(PROBLEM DETAILS) Pull every line holding the word "correctas" from the data below and copy it.
======== DATA LISTING
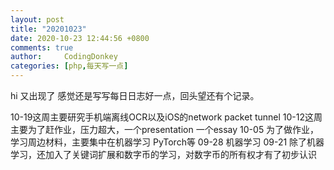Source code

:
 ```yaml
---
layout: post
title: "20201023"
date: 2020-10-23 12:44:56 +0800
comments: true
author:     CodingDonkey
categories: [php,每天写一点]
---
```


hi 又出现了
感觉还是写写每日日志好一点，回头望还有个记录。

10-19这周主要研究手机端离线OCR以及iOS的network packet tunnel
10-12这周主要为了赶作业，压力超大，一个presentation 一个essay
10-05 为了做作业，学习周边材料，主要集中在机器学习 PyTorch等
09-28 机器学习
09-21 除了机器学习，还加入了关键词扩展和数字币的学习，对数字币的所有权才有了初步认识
================
======== DATA LISTING
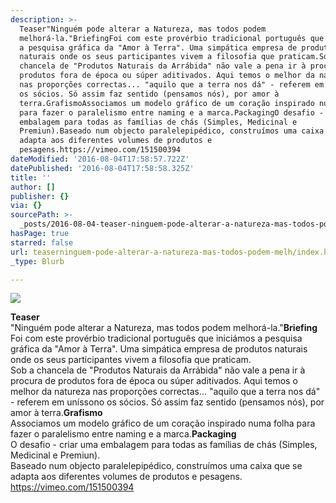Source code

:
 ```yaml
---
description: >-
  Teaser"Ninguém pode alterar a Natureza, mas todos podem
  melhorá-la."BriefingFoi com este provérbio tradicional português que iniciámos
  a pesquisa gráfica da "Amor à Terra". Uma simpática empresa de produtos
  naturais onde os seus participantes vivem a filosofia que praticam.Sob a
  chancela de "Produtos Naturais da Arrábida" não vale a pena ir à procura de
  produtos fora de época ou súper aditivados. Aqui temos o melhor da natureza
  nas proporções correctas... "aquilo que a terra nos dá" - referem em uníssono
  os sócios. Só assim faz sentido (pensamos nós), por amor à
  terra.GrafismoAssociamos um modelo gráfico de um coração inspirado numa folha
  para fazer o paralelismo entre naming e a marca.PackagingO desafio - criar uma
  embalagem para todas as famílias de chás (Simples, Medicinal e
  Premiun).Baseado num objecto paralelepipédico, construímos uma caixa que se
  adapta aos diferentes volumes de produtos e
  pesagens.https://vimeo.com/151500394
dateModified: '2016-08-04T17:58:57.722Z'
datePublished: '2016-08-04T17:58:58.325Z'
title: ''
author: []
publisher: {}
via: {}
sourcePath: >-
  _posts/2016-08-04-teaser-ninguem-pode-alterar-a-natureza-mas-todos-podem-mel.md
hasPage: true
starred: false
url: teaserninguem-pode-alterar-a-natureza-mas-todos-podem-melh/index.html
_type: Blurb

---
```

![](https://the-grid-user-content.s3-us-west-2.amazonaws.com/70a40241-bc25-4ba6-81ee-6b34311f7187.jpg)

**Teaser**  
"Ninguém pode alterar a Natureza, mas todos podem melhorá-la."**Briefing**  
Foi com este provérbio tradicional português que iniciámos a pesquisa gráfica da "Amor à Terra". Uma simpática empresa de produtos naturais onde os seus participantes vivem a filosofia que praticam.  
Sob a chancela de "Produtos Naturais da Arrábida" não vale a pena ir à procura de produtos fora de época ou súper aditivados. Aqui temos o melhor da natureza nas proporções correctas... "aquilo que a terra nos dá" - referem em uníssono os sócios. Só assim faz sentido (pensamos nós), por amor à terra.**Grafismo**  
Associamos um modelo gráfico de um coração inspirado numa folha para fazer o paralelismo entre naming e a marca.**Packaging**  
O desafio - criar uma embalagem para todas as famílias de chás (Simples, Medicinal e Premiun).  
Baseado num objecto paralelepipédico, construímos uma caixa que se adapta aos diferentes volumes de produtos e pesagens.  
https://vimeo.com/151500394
================
(ANSWER SECTION)
  nas proporções correctas... "aquilo que a terra nos dá" - referem em uníssono
Sob a chancela de "Produtos Naturais da Arrábida" não vale a pena ir à procura de produtos fora de época ou súper aditivados. Aqui temos o melhor da natureza nas proporções correctas... "aquilo que a terra nos dá" - referem em uníssono os sócios. Só assim faz sentido (pensamos nós), por amor à terra.**Grafismo**  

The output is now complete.